Les changements à vue concernent autant la façon de raconter que la nature des
personnages. Cette révolution copernicienne de la narration, cette prise en
compte de l’effondrement du star system hollywoodien (et avec les moyens de
la télévision conquérante), augurent de lendemains cinématographiques et
culturels radicalement différents.
Les deux films préludent aux nouvelles dramaturgies européennes et
sud-américaines, à leur économie alternative – la Nouvelle Vague, le Free Cinema, le Cinema Novo mais aussi le Fellini de La dolce vita et de Huit
et demi – ainsi qu’à la parenthèse désenchantée du Nouvel Hollywood,
cinéma du doute, des anti-héros, des crises
et de la nuit violente étendue depuis la maison Bates sur le Vietnam. Dans le
désert rouge des sentiments, des silhouettes malades de leur érotisme s’adonnent
à une errance existentielle conclue par la main d’une femme magnanime
délicatement posée sur l’épaule d’un homme coupable (De Palma se souviendra de
la pose au terme de Blow Out) ; dans le désert de l’horreur
économique symbolisée par la déviation d’une route principale, des figures
médiocres cherchent à résoudre le mystère d’un matricide vengé par une seconde
disparition, celle du triple meurtrier possédé par sa chère défunte.
Entre la
compassion et la possession, entre le pardon et la libération de tous les
démons intimes (le meurtre de Marion Crane annonçant celui de Sharon Tate), le
caractère prophétique des allégories se déploie sur plusieurs plans, de
l’avènement du cinéma d’horreur et de la pornographie, au regard réflexif du
cinéma dans son rapport à un ordre du monde bientôt contesté, interrogé, plongé
dans les ténèbres après le Technicolor d’avant-guerre.

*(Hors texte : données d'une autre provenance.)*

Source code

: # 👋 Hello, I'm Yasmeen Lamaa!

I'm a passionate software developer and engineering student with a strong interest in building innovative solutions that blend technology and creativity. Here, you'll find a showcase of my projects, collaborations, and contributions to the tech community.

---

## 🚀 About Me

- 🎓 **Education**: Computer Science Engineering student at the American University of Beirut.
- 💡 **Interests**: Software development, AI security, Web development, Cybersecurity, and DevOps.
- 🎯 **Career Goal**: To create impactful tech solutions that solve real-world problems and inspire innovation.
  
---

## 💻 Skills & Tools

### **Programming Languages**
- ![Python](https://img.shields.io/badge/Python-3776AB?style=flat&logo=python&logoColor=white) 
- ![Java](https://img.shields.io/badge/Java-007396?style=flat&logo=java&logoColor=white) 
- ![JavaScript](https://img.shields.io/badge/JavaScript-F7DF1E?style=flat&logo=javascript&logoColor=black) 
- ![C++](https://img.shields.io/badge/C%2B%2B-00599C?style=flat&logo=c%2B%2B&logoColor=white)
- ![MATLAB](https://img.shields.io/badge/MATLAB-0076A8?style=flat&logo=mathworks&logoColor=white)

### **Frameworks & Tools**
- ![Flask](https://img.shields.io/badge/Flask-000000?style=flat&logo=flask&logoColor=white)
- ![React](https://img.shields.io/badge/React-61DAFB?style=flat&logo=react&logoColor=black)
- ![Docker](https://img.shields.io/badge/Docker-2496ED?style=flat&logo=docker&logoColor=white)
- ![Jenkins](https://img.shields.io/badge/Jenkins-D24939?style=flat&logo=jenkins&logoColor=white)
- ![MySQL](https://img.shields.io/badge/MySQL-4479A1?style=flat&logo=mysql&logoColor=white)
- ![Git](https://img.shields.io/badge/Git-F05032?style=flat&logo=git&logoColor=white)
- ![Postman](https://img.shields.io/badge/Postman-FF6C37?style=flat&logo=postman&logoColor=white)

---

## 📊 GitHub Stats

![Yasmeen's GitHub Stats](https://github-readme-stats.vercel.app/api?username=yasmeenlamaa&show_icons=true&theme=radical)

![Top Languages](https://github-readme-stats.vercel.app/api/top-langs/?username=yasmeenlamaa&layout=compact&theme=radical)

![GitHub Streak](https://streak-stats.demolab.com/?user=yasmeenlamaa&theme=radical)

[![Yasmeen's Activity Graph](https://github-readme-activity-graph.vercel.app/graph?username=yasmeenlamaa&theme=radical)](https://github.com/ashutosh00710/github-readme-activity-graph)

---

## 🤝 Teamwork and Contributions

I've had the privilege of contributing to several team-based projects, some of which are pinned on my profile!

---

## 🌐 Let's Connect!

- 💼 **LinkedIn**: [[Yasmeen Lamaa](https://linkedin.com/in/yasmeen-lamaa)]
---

Sans aller jusqu’à lire
dans le générique schizophrénique de Saul Bass une réminiscence des uniformes
des camps d’extermination, comme le fit Jacques Mandelbaum du Monde, le diptyque sert
de transition entre deux cinémas, entre deux époques. Après vingt ans de
maturation, il porte l’empreinte grise des cendres de l’incendie d’Atlanta – Autant
en emporte le vent, en effet, car avec cet embrasement métaphorique, à
rapprocher de la chasse dans La Règle du jeu, le cinéma témoigne
d’un désastre et enfante une nouvelle imagerie qui évoque la tératologie. Les
monstres vivants, les corps du quotidien, la sexualité mise à nu, la solitude
inguérissable des individus – après les grands élans collectifs discrédités par
les idéologies brunes ou rouges – deviennent les habitants à demeure d’un
cinéma plus adulte, plus sombre, plus mélancolique aussi. La fête triste
organisée par l’Edwards de The Party enterrera les dernières
utopies. Cinquante ans plus tard, ici et maintenant, la disparition concerne
désormais le cinéma lui-même.
Histoire de l’œil
Voir et survivre à ce que l’on
voit – la question hantait déjà Œdipe ; elle fournira le sujet
de la fable moderne du Voyeur. Chaque film d’horreur nous
apprend à mourir, à regarder ce que nous ne voulons voir : la violence, la
maladie, la mort. Mais voir implique la mise au point et la découpe de
l’espace. « La robe sans couture de la réalité » désignée par Bazin,
le montage la taille allègrement, quand la profondeur de champ voudrait
explorer chacun de ses plans par une mise à niveau égalitaire, une sorte
d’assemblage unitaire à l’intérieur de celui-ci. Pourtant, le hors-champ
coexiste toujours, menace sourde lovée juste à côté de l’objet vu, ombre de
celui qui regarde, congénital au champ. Le travelling circulaire à 360 degrés (dans
Carrie au bal du diable,
Obsession
ou Body
Double) tire en partie son ivresse de cette vision divine de tous les
côtés, de cette omnipotence du regard qui parvient à voir derrière lui et
conjure sa mort par un face à face, mais là encore il s’agit d’une illusion,
d’une caméra sur un rail circulaire qui reste cependant linéaire, incapable de
cumuler tous les points de vue, de les fusionner dans une seule image
démiurgique. Art du temps et donc de la succession, le cinéma ne parvient à
l'ubiquité que par artifice (l’effet bullet
time de Muybridge, repris par Matrix
et appliqué à l’éjaculation infinie du Perfect de Ninn !).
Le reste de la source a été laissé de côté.